Records from a data collection
--------------------------------------------------

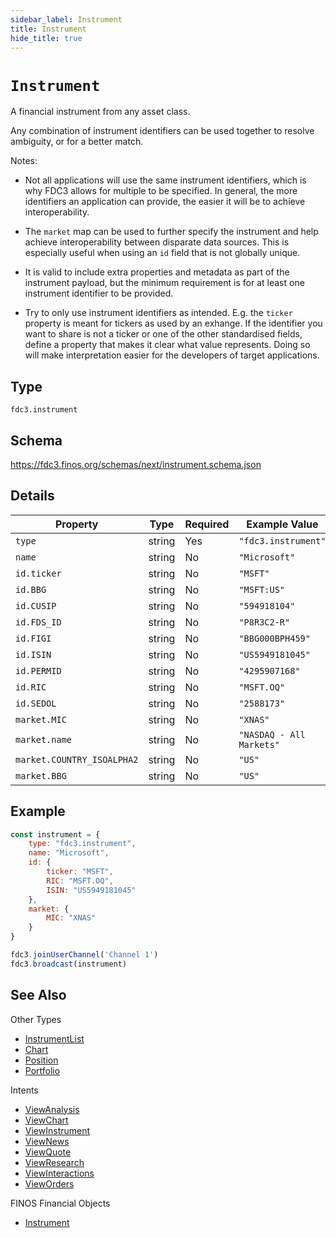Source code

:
 ```yaml
---
sidebar_label: Instrument
title: Instrument
hide_title: true
---
```

# `Instrument`

A financial instrument from any asset class.

Any combination of instrument identifiers can be used together to resolve ambiguity, or for a better match.

Notes:

- Not all applications will use the same instrument identifiers, which is why FDC3 allows for multiple to be specified.
In general, the more identifiers an application can provide, the easier it will be to achieve interoperability.

- The `market` map can be used to further specify the instrument and help achieve interoperability between disparate data sources. This is especially useful when using an `id` field that is not globally unique.

- It is valid to include extra properties and metadata as part of the instrument payload, but the minimum requirement
is for at least one instrument identifier to be provided.

- Try to only use instrument identifiers as intended. E.g. the `ticker` property is meant for tickers as used by an exhange.
If the identifier you want to share is not a ticker or one of the other standardised fields, define
a property that makes it clear what value represents. Doing so will make interpretation easier for the developers of target applications.

## Type

`fdc3.instrument`

## Schema

https://fdc3.finos.org/schemas/next/instrument.schema.json

## Details

| Property                    | Type    | Required | Example Value            | More Info                                               |
|-----------------------------|---------|----------|--------------------------|--------------------------------------------------------|
| `type`                      | string  | Yes      | `"fdc3.instrument"`      |                                                        |
| `name`                      | string  | No       | `"Microsoft"`            |                                                        |
| `id.ticker`                 | string  | No       | `"MSFT"`                 |                                                        |
| `id.BBG`                    | string  | No       | `"MSFT:US"`              | https://www.bloomberg.com/                             |
| `id.CUSIP`                  | string  | No       | `"594918104"`            | https://www.cusip.com/                                 |
| `id.FDS_ID`                 | string  | No       | `"P8R3C2-R"`             | https://www.factset.com/                               |
| `id.FIGI`                   | string  | No       | `"BBG000BPH459"`         | https://www.openfigi.com/                              |
| `id.ISIN`                   | string  | No       | `"US5949181045"`         | https://www.isin.org/                                  |
| `id.PERMID`                 | string  | No       | `"4295907168"`           | https://permid.org/                                    |
| `id.RIC`                    | string  | No       | `"MSFT.OQ"`              | https://www.refinitiv.com/                             |
| `id.SEDOL`                  | string  | No       | `"2588173"`              | https://www.lseg.com/sedol                             |
| `market.MIC`                | string  | No       | `"XNAS"`                 | https://en.wikipedia.org/wiki/Market_Identifier_Code   |
| `market.name`               | string  | No       | `"NASDAQ - All Markets"` |                                                        |
| `market.COUNTRY_ISOALPHA2`  | string  | No       | `"US"`                   |                                                        |
| `market.BBG`                | string  | No       | `"US"`                   | https://www.bloomberg.com/                             |

## Example

```js
const instrument = {
    type: "fdc3.instrument",
    name: "Microsoft",
    id: {
        ticker: "MSFT",
        RIC: "MSFT.OQ",
        ISIN: "US5949181045"
    },
    market: {
        MIC: "XNAS"
    }
}

fdc3.joinUserChannel('Channel 1')
fdc3.broadcast(instrument)
```

## See Also

Other Types

- [InstrumentList](InstrumentList)
- [Chart](Chart)
- [Position](Position)
- [Portfolio](Portfolio)

Intents

- [ViewAnalysis](../../intents/ref/ViewAnalysis)
- [ViewChart](../../intents/ref/ViewChart)
- [ViewInstrument](../../intents/ref/ViewInstrument)
- [ViewNews](../../intents/ref/ViewNews)
- [ViewQuote](../../intents/ref/ViewQuote)
- [ViewResearch](../../intents/ref/ViewResearch)
- [ViewInteractions](../../intents/ref/ViewInteractions)
- [ViewOrders](../../intents/ref/ViewOrders)

FINOS Financial Objects
- [Instrument](https://fo.finos.org/docs/objects/instrument)
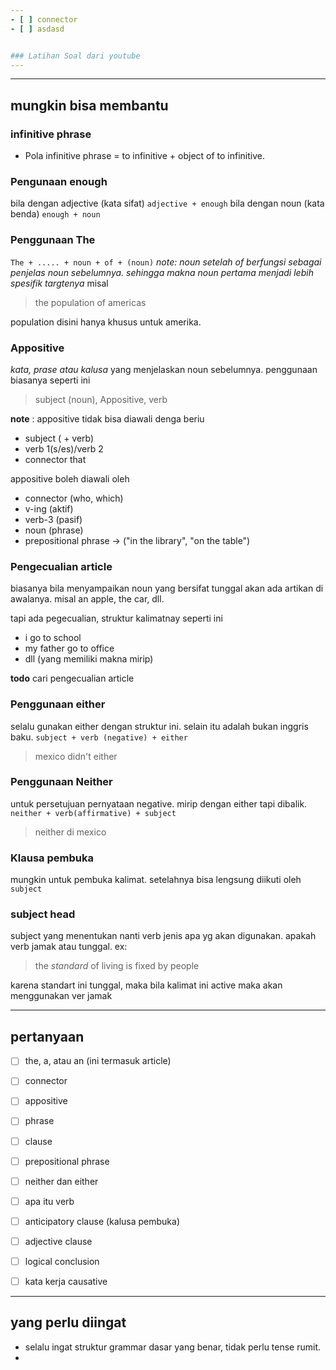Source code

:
 ```yaml
--- 
- [ ] connector
- [ ] asdasd


### Latihan Soal dari youtube
---
```





---
## mungkin bisa membantu

### infinitive phrase
- Pola infinitive phrase = to infinitive + object of to infinitive.

### Pengunaan enough
bila dengan adjective (kata sifat)
`adjective + enough`
bila dengan noun (kata benda)
`enough + noun`

### Penggunaan The
`The + ..... + noun + of + (noun)`
_note: noun setelah of berfungsi sebagai penjelas noun sebelumnya. sehingga makna noun pertama menjadi lebih spesifik targtenya_
misal
> the population of americas

population disini hanya khusus untuk amerika.


### Appositive 
_kata, prase atau kalusa_ yang menjelaskan noun sebelumnya.
penggunaan biasanya seperti ini

> subject (noun), Appositive, verb

**note** : 
appositive tidak bisa diawali denga beriu
- subject ( + verb)
- verb 1(s/es)/verb 2
- connector that

appositive boleh diawali oleh
- connector (who, which)
- v-ing (aktif)
- verb-3 (pasif)
- noun (phrase)
- prepositional phrase -> ("in the library", "on the table")


### Pengecualian article
biasanya bila menyampaikan noun yang bersifat tunggal akan ada artikan di awalanya. misal an apple, the car, dll.

tapi ada pegecualian, struktur kalimatnay seperti ini
- i go to school
- my father go to office
- dll (yang memiliki makna mirip)

__todo__ cari pengecualian article

### Penggunaan either
selalu gunakan either dengan struktur ini. selain itu adalah bukan inggris baku.
`subject + verb (negative) + either`
> mexico didn't either

### Penggunaan Neither
untuk persetujuan pernyataan negative. mirip dengan either tapi dibalik.
`neither + verb(affirmative) + subject`
> neither di mexico

### Klausa pembuka
mungkin untuk pembuka kalimat.
setelahnya bisa lengsung diikuti oleh `subject`


### subject head
subject yang menentukan nanti verb jenis apa yg akan digunakan. apakah verb jamak atau tunggal.
ex:
> the _standard_ of living is fixed by people

karena standart ini tunggal, maka bila kalimat ini active maka akan menggunakan ver jamak


--- 
## pertanyaan
- [ ] the, a, atau an (ini termasuk article)
- [ ] connector
- [ ] appositive
- [ ] phrase
- [ ] clause
- [ ] prepositional phrase
- [ ] neither dan either
- [ ] apa itu verb
- [ ] anticipatory clause (kalusa pembuka)
- [ ] adjective clause
- [ ] logical conclusion
- [ ] kata kerja causative




--- 
## yang perlu diingat
- selalu ingat struktur grammar dasar yang benar, tidak perlu tense rumit.
-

--------------------------------------------------

Starting at the line that has "### Penggunaan The" in the records above, restate word for word every line until the one that has "appositive tidak bisa diawali denga beriu", and include that one as well.

### Penggunaan The
`The + ..... + noun + of + (noun)`
_note: noun setelah of berfungsi sebagai penjelas noun sebelumnya. sehingga makna noun pertama menjadi lebih spesifik targtenya_
misal
> the population of americas

population disini hanya khusus untuk amerika.


### Appositive 
_kata, prase atau kalusa_ yang menjelaskan noun sebelumnya.
penggunaan biasanya seperti ini

> subject (noun), Appositive, verb

**note** : 
appositive tidak bisa diawali denga beriu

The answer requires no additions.